Although the IEA does not provide a specific breakdown of contributions by individual countries, the total amount needed equates to each person on the planet contributing $560 annually toward achieving net zero emissions. It’s likely that a significant portion of this investment will come from developed countries, implying that the actual expenditure in the Western world may be even higher.
This substantial financial commitment is necessary to facilitate the growth of clean energy technologies such as solar panels and electric vehicles, essential for curtailing global temperature increases to 1.5 degrees Celsius in this century. Notably, this estimate comes in the wake of Rishi Sunak’s recent statement in which he expressed concerns about the “unacceptable costs” associated with the net zero target and delayed several key environmental policies.
Prime Minister Sunak postponed the ban on new petrol car sales from 2030 to 2035 and extended the ban on new oil boiler sales from 2026 to 2035. He stressed the importance of honesty and realism regarding the expenses tied to achieving net zero emissions.
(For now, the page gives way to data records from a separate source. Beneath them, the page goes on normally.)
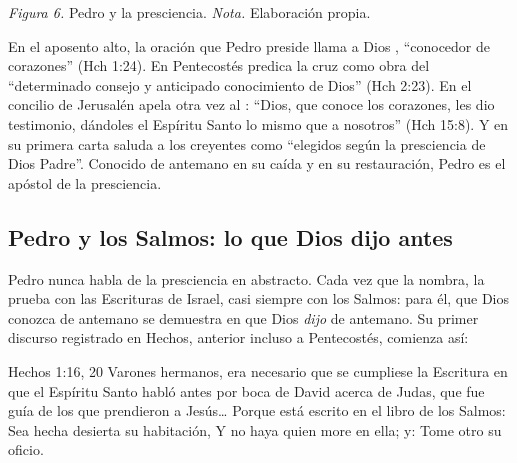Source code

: \begin{center}
\par
{\footnotesize\color{gris}\textit{Figura 6.} Pedro y la presciencia. \textit{Nota.} Elaboración propia.}
\end{center}

En el aposento alto, la oración que Pedro preside llama a Dios , ``conocedor de corazones'' (Hch 1:24). En Pentecostés predica la cruz como obra del ``determinado consejo y anticipado conocimiento de Dios'' (Hch 2:23). En el concilio de Jerusalén apela otra vez al : ``Dios, que conoce los corazones, les dio testimonio, dándoles el Espíritu Santo lo mismo que a nosotros'' (Hch 15:8). Y en su primera carta saluda a los creyentes como ``elegidos según la presciencia de Dios Padre''. Conocido de antemano en su caída y en su restauración, Pedro es el apóstol de la presciencia.


\subsection{Pedro y los Salmos: lo que Dios dijo antes}
Pedro nunca habla de la presciencia en abstracto. Cada vez que la nombra, la prueba con las Escrituras de Israel, casi siempre con los Salmos: para él, que Dios conozca de antemano se demuestra en que Dios \emph{dijo} de antemano. Su primer discurso registrado en Hechos, anterior incluso a Pentecostés, comienza así:

\begin{verso}{Hechos 1:16, 20}
Varones hermanos, era necesario que se cumpliese la Escritura en que el Espíritu Santo habló antes por boca de David acerca de Judas, que fue guía de los que prendieron a Jesús\ldots{} Porque está escrito en el libro de los Salmos: Sea hecha desierta su habitación, Y no haya quien more en ella; y: Tome otro su oficio.
\end{verso}

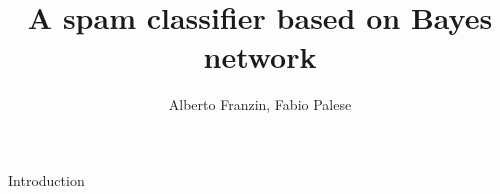 \documentclass[xcolor=x11names,compress]{beamer}
\title{A spam classifier based on Bayes network}
\author{Alberto Franzin, Fabio Palese}
\institute[2013]{Sistemi Intelligenti}
\renewcommand{\(}{\begin{columns}}
\renewcommand{\)}{\end{columns}}
\newcommand{\<}[1]{\begin{column}{#1}}
\renewcommand{\>}{\end{column}}
\begin{document}

\frame{\titlepage}


\begin{frame}{Introduction}
\tableofcontents
\end{frame}

\end{document}
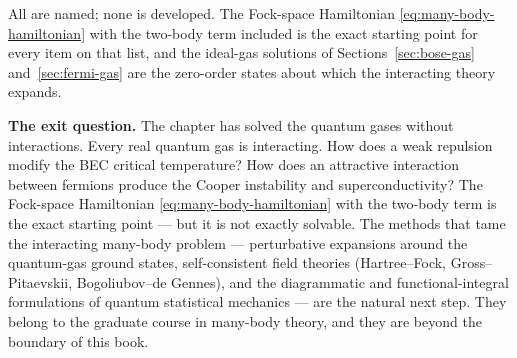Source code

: All are named; none is developed. The Fock-space Hamiltonian \eqref{eq:many-body-hamiltonian} with the two-body term included is the exact starting point for every item on that list, and the ideal-gas solutions of Sections~\ref{sec:bose-gas} and~\ref{sec:fermi-gas} are the zero-order states about which the interacting theory expands.

\medskip\noindent\textbf{The exit question.}
The chapter has solved the quantum gases without interactions. Every real quantum gas is interacting. How does a weak repulsion modify the BEC critical temperature? How does an attractive interaction between fermions produce the Cooper instability and superconductivity? The Fock-space Hamiltonian \eqref{eq:many-body-hamiltonian} with the two-body term is the exact starting point --- but it is not exactly solvable. The methods that tame the interacting many-body problem --- perturbative expansions around the quantum-gas ground states, self-consistent field theories (Hartree--Fock, Gross--Pitaevskii, Bogoliubov--de Gennes), and the diagrammatic and functional-integral formulations of quantum statistical mechanics --- are the natural next step. They belong to the graduate course in many-body theory, and they are beyond the boundary of this book.

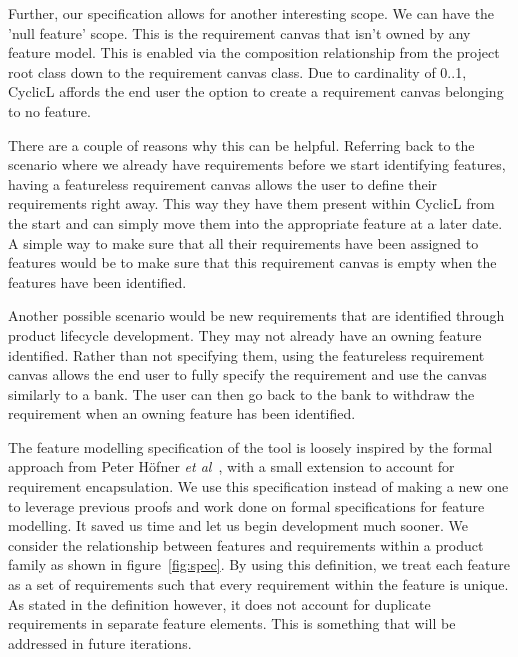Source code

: Further, our specification allows for another interesting scope. We can have the 'null feature' scope. This is the requirement canvas that isn't owned by any feature model. This is enabled via the composition relationship from the project root class down to the requirement canvas class. Due to cardinality of 0..1, CyclicL affords the end user the option to create a requirement canvas belonging to no feature. 

There are a couple of reasons why this can be helpful. Referring back to the scenario where we already have requirements before we start identifying features, having a featureless requirement canvas allows the user to define their requirements right away. This way they have them present within CyclicL from the start and can simply move them into the appropriate feature at a later date. A simple way to make sure that all their requirements have been assigned to features would be to make sure that this requirement canvas is empty when the features have been identified.

Another possible scenario would be new requirements that are identified through product lifecycle development. They may not already have an owning feature identified. Rather than not specifying them, using the featureless requirement canvas allows the end user to fully specify the requirement and use the canvas similarly to a bank. The user can then go back to the bank to withdraw the requirement when an owning feature has been identified. 


The feature modelling specification of the tool is loosely inspired by the formal approach from Peter H\"{o}fner \textit{et al}~\cite{hofner2006feature,hofner2011algebra}, with a small extension to account for requirement encapsulation. We use this specification instead of making a new one to leverage previous proofs and work done on formal specifications for feature modelling. It saved us time and let us begin development much sooner. We consider the relationship between features and requirements within a product family as shown in figure~\ref{fig:spec}. By using this definition, we treat each feature as a set of requirements such that every requirement within the feature is unique. As stated in the definition however, it does not account for duplicate requirements in separate feature elements. This is something that will be addressed in future iterations.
This is particularly pertinent as temperatures continue to reach record levels, with global averages currently exceeding 1.1 degrees Celsius compared to the pre-industrial baseline.
Despite these challenges, the IEA remains optimistic, citing record growth in clean energy technology as evidence that limiting global temperature increases to 1.5 degrees Celsius is still attainable. However, this would necessitate a substantial increase in spending. Currently, governments and organizations worldwide are projected to spend $1.8 trillion (£1.5 trillion) on the transition to cleaner energy this year. According to the IEA’s projections, this spending must more than double by the end of this decade.
In its updated Net Zero Roadmap, the IEA outlines key steps, including tripling global renewable energy capacity, doubling the rate of annual energy efficiency improvements, boosting heat pump sales, and increasing the adoption of electric vehicles by 2030. Implementing these measures, along with achieving a 75% reduction in methane emissions in the energy sector, could account for 80% of the emissions reductions needed by 2030.
Fatih Birol, the Executive Director of the IEA, stressed the urgency of international cooperation in addressing this challenge, stating that keeping alive the goal of limiting global warming to 1.5 degrees Celsius requires the world to come together quickly. He also emphasized the importance of separating climate action from geopolitical issues, given the magnitude of the task at hand.